**HOW TO COMPLETE THIS TASK**
In exact form, please repeat the records from their opening line down to the line with "- [x] Logo após o", including that line.
[EXERCISE MATERIALS — start]
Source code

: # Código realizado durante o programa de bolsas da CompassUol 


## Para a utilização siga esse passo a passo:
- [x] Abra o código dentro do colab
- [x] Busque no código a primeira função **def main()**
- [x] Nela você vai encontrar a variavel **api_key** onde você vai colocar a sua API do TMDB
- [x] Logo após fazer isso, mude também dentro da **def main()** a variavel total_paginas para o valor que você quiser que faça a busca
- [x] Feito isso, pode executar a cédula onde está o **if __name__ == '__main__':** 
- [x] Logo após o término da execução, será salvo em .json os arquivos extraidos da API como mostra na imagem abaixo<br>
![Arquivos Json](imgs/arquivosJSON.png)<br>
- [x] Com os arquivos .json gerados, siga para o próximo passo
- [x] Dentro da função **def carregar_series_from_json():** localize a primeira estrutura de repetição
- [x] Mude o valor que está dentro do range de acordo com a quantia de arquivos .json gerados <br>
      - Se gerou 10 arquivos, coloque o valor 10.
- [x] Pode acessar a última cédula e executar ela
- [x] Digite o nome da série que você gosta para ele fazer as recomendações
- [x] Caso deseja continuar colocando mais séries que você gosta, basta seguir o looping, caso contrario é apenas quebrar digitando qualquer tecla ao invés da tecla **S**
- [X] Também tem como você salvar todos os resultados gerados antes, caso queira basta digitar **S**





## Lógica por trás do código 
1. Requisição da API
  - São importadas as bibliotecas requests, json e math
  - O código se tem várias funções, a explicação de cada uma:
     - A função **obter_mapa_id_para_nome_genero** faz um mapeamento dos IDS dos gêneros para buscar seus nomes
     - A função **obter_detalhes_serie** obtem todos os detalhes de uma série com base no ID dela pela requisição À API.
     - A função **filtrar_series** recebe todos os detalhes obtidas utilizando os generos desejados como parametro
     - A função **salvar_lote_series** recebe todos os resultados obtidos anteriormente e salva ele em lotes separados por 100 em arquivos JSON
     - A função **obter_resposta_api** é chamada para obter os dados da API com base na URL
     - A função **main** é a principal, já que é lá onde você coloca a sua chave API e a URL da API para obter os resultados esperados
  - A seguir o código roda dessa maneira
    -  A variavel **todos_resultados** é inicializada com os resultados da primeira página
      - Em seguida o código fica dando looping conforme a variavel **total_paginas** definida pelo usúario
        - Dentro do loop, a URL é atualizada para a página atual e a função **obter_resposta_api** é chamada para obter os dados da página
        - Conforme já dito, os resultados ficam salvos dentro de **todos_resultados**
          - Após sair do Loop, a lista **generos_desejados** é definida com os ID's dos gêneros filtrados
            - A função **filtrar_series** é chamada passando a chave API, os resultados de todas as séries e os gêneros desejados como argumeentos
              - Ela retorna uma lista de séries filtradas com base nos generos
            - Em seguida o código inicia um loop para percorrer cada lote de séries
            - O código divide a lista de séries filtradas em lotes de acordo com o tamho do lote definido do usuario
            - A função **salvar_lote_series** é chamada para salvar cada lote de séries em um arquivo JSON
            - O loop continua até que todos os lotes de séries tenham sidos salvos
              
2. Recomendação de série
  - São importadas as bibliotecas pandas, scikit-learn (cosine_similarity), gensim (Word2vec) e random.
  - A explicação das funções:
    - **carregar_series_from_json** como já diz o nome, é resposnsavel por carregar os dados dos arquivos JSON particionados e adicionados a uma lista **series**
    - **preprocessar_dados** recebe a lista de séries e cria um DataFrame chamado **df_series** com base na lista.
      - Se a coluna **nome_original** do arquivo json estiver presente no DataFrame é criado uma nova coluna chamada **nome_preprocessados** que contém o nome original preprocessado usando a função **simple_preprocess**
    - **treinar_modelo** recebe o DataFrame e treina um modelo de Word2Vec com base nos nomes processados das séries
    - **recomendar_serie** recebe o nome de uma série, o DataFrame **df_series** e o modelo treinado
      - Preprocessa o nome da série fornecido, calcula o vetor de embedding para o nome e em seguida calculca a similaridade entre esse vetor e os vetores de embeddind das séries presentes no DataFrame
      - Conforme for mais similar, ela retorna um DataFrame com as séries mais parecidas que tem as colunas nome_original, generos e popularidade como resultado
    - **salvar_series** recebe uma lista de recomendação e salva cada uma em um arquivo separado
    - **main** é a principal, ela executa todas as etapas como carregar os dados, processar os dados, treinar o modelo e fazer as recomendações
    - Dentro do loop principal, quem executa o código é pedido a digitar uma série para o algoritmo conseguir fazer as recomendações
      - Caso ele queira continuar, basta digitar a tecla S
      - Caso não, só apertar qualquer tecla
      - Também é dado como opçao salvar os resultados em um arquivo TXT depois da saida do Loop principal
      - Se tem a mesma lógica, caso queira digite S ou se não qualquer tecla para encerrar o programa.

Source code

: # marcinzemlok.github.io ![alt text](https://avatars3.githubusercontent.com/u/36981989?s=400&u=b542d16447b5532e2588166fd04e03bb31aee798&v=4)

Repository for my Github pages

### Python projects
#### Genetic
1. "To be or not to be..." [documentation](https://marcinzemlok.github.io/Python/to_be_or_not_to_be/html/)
[EXERCISE MATERIALS — finish]
**RESULT BELOW**
Source code

: # Código realizado durante o programa de bolsas da CompassUol 


## Para a utilização siga esse passo a passo:
- [x] Abra o código dentro do colab
- [x] Busque no código a primeira função **def main()**
- [x] Nela você vai encontrar a variavel **api_key** onde você vai colocar a sua API do TMDB
- [x] Logo após fazer isso, mude também dentro da **def main()** a variavel total_paginas para o valor que você quiser que faça a busca
- [x] Feito isso, pode executar a cédula onde está o **if __name__ == '__main__':** 
- [x] Logo após o término da execução, será salvo em .json os arquivos extraidos da API como mostra na imagem abaixo<br>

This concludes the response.